Cytospin preparation

Nasal mucosa and BALF cells were resuspended in PBS/2% BSA, enumerated by a hemacytometer and cytocentrifuged (1000 rpm, 4 mins, r.t.) followed by staining with Modified Wright-Giemsa (Sigma Aldrich, Rehovot, Israel). Total cells, MC and eosinophils numbers were counted.

Evaluation of serum cytokines/chemokines and OVA specific IgE-levels

Blood samples were collected from the inferior vena cava and sera were stored (− 80°C) until measurement of OVA-specific IgE levels by ELISA (USCN life, China) and select cytokines/chemokines with Quantibody® Mouse cytokine array 1 (Ray Biotech, Inc. Norcross, Georgia, USA).

BALF and Lung sample preparation and evaluation

Bronchoalveolar lavage (BAL) was performed with 2 × 1 ml aliquots of PBS with 0.6 mM EDTA. Lungs were fixed at 25cm H₂O in 10% buffered formalin and paraffin embedded for hematoxylin and eosin (H&E) and Periodic Acid Schiff (PAS) staining (Sigma). Cell-free BALF (centrifuged at 2000g for 10 min) were coded and select cytokines/chemokines measured by bead array (Pierce Biotechnology, Inc., Rockford, Illinois, USA).

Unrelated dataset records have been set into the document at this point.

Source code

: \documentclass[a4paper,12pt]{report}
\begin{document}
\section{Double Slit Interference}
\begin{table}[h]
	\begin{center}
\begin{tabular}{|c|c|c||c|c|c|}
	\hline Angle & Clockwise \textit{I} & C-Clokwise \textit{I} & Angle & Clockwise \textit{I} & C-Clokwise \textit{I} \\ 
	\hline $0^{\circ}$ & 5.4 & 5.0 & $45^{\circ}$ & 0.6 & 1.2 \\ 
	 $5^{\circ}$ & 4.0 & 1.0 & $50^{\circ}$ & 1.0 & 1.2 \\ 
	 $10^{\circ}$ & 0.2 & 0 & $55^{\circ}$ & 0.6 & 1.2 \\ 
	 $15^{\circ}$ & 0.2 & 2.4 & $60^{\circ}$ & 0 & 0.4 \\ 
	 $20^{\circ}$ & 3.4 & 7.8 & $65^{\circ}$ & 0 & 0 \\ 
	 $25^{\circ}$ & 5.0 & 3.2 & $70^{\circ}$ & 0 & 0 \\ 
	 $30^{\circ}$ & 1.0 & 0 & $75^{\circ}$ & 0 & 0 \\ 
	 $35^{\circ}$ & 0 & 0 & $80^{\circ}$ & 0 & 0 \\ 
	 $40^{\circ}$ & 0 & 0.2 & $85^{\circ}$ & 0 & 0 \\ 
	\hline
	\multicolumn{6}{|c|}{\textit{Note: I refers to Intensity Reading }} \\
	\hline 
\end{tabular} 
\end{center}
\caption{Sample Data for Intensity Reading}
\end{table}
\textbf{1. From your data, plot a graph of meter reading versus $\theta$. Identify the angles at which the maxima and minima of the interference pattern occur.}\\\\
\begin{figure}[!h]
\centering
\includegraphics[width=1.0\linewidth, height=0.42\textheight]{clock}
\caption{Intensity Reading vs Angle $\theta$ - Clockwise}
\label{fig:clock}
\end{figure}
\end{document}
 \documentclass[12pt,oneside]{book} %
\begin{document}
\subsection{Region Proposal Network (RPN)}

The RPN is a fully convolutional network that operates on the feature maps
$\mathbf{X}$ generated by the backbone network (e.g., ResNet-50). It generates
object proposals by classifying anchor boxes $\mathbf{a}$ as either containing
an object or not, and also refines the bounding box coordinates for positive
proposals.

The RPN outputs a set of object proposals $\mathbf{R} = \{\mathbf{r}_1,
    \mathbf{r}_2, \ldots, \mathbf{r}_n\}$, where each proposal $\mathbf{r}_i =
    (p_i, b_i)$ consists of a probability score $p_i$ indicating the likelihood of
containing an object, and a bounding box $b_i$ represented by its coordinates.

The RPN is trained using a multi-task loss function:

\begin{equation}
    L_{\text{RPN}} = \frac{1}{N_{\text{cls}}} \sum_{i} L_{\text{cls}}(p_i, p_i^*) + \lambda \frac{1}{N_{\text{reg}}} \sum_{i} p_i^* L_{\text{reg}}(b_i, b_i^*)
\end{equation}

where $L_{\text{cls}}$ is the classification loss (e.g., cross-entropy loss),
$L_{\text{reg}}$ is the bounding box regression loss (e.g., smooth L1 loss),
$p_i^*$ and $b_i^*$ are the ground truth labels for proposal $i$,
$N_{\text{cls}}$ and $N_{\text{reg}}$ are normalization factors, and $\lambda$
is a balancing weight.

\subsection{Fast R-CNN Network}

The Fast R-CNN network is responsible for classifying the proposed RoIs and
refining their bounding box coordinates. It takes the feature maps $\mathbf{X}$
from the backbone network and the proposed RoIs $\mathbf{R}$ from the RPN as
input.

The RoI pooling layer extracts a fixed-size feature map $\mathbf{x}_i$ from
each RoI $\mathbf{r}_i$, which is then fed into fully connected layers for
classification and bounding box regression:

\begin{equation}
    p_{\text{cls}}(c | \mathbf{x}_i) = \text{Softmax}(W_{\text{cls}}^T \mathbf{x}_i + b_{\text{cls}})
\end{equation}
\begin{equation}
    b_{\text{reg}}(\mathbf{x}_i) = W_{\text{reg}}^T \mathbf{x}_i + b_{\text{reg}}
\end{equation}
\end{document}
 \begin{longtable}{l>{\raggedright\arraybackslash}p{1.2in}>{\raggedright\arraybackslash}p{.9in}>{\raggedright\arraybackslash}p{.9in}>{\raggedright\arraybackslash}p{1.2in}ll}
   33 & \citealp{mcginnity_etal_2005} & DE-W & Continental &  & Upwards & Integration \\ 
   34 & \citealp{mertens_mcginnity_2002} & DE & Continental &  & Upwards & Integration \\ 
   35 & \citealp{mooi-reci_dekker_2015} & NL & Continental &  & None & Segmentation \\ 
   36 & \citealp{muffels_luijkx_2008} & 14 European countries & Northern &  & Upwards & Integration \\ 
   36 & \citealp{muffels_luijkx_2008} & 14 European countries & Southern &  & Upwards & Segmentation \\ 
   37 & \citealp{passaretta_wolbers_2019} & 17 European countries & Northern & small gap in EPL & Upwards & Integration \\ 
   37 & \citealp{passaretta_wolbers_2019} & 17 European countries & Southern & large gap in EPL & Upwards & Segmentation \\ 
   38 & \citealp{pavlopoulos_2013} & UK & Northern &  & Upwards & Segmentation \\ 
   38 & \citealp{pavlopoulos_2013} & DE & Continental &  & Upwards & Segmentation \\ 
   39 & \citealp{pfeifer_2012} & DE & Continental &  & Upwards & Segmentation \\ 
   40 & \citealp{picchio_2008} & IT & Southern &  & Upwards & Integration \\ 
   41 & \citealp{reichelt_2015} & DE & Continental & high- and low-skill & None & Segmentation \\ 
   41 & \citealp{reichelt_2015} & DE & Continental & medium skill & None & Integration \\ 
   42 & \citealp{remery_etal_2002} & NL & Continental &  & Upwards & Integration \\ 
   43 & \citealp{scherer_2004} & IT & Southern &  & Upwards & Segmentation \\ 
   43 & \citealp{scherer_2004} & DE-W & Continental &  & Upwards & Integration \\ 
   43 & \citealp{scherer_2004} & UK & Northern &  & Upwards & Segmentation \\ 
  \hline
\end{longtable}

RNA isolation and Real Time PCR

Lungs were obtained and snap frozen. RNA was extracted with TRIzol (Invitrogen) and reverse transcribed. The cDNA was used as a template for the amplification of selected genes. The difference between the Ct value for the gene of interest and the respective Ct value for the control gene was then calculated (ΔCt). The fold change was calculated as 2^−ΔΔCt. Primers were purchased from Invitrogen: mouse IL- 13Rα1: right CGTGCAGAGATTTTCGACAG, left AGCTGTTGGTGCTGCTACTG, IL13Rα2: right GGCAAAGAAGTAACAAAAGGAAT ,left CGAATGGAGTGAAGAGGAATG, IL-4R: right AAGCACGCAGATCCAAAATC ,left GTGGAGCCTGAACTCGCA , GAPDH: right TTGATGGCAACAATCTCCAC, left CGTCCCGTAGACAAAATGGT, β-actin: right ATGGAGGGGAATACAGCCC, left TTCTTTGCAGCTCCTTCGTT.

Statistical analysis

All parameters were analyzed using GraphPad Prism 5 software (GraphPad Software, La Jolla, California). Data are expressed as means ±SEMs. Statistical comparisons were performed using 1-way ANOVA, followed by the Tukey post test. When only 2 groups were compared statistical differences were determined using the unpaired Student t-test. A p value of less than 0.05 was considered significant.